Items from a dataset

━━━━━━━━━━━━━━━━━━━━

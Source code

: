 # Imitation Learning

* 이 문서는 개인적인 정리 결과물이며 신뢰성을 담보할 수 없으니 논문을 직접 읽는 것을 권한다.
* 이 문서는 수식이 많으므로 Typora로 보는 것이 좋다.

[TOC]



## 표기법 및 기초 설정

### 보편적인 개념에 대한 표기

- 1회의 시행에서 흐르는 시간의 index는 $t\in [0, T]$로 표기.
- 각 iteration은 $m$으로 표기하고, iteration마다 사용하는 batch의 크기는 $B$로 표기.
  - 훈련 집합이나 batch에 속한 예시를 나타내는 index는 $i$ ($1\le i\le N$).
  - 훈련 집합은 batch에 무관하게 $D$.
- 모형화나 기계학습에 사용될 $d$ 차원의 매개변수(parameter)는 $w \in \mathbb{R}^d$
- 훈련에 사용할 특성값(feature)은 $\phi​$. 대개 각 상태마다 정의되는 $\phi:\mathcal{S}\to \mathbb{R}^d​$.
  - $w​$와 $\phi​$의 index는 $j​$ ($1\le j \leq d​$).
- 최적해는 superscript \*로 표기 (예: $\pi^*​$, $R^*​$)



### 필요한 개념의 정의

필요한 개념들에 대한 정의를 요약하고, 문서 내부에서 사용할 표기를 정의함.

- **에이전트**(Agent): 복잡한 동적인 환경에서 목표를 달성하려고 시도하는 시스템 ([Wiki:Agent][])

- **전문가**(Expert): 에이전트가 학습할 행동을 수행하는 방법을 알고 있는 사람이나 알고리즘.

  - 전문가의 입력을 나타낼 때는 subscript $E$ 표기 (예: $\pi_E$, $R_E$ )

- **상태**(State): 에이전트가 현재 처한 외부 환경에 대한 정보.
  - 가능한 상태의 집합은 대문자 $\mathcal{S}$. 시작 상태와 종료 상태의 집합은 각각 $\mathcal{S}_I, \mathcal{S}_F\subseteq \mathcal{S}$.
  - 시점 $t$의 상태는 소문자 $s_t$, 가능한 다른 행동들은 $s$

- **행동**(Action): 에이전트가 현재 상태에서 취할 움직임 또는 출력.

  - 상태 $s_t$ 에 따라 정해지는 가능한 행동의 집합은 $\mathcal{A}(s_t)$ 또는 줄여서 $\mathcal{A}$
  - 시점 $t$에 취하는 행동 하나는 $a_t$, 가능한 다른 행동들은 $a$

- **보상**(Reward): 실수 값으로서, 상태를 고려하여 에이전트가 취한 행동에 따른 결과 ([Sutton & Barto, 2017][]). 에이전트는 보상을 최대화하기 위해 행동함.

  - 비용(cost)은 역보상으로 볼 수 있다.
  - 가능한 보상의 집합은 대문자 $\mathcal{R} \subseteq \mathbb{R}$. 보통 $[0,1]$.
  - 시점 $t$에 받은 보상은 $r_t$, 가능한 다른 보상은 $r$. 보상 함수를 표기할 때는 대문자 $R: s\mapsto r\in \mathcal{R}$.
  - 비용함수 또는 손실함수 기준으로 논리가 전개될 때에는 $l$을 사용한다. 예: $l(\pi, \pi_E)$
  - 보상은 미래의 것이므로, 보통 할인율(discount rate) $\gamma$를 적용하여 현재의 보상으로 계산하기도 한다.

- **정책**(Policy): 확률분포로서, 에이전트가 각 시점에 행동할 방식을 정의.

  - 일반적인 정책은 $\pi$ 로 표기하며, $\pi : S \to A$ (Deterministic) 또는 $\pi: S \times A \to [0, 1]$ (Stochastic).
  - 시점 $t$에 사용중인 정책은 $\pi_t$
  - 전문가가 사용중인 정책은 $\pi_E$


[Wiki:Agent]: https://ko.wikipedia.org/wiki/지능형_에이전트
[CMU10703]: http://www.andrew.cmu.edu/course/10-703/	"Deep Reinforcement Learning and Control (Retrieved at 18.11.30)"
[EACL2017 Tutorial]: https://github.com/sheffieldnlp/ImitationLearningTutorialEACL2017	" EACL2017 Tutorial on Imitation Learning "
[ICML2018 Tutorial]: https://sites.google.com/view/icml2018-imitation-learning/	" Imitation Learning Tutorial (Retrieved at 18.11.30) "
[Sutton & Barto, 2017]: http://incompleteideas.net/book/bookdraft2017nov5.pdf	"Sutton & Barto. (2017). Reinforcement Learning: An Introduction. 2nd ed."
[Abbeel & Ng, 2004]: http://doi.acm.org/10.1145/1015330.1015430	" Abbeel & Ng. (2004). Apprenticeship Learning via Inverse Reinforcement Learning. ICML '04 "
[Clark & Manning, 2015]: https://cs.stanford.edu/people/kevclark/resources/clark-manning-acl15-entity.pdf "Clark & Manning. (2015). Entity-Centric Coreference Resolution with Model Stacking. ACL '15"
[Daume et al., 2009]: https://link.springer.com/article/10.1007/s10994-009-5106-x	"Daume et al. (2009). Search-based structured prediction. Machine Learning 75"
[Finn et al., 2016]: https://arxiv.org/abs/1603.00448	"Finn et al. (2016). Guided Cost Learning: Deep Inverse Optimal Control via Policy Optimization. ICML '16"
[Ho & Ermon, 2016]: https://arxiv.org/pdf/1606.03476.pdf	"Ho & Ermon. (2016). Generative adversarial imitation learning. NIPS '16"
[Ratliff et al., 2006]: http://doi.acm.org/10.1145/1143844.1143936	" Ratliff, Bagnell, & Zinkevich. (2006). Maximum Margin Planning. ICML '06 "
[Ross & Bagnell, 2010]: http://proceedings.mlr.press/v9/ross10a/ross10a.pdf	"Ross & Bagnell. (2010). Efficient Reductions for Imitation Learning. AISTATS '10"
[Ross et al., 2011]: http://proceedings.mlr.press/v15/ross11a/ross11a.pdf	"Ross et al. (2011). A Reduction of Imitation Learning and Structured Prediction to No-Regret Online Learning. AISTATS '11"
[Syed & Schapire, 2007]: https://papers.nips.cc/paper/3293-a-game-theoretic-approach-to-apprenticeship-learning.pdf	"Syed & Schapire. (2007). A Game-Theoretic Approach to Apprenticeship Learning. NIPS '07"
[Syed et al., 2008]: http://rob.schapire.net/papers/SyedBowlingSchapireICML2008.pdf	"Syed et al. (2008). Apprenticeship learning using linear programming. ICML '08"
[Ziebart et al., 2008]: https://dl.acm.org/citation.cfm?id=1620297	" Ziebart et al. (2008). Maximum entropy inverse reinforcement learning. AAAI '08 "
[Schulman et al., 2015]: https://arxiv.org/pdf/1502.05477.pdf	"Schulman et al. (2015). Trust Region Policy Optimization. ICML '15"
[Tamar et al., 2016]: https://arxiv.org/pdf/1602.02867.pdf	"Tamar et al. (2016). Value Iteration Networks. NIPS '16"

━━━━━━━━━━━━━━━━━━━━

-- TASK INSTRUCTIONS --
From the records above, report the count of lines containing "arxiv" and nothing more.

-- RESPONSE AREA --
4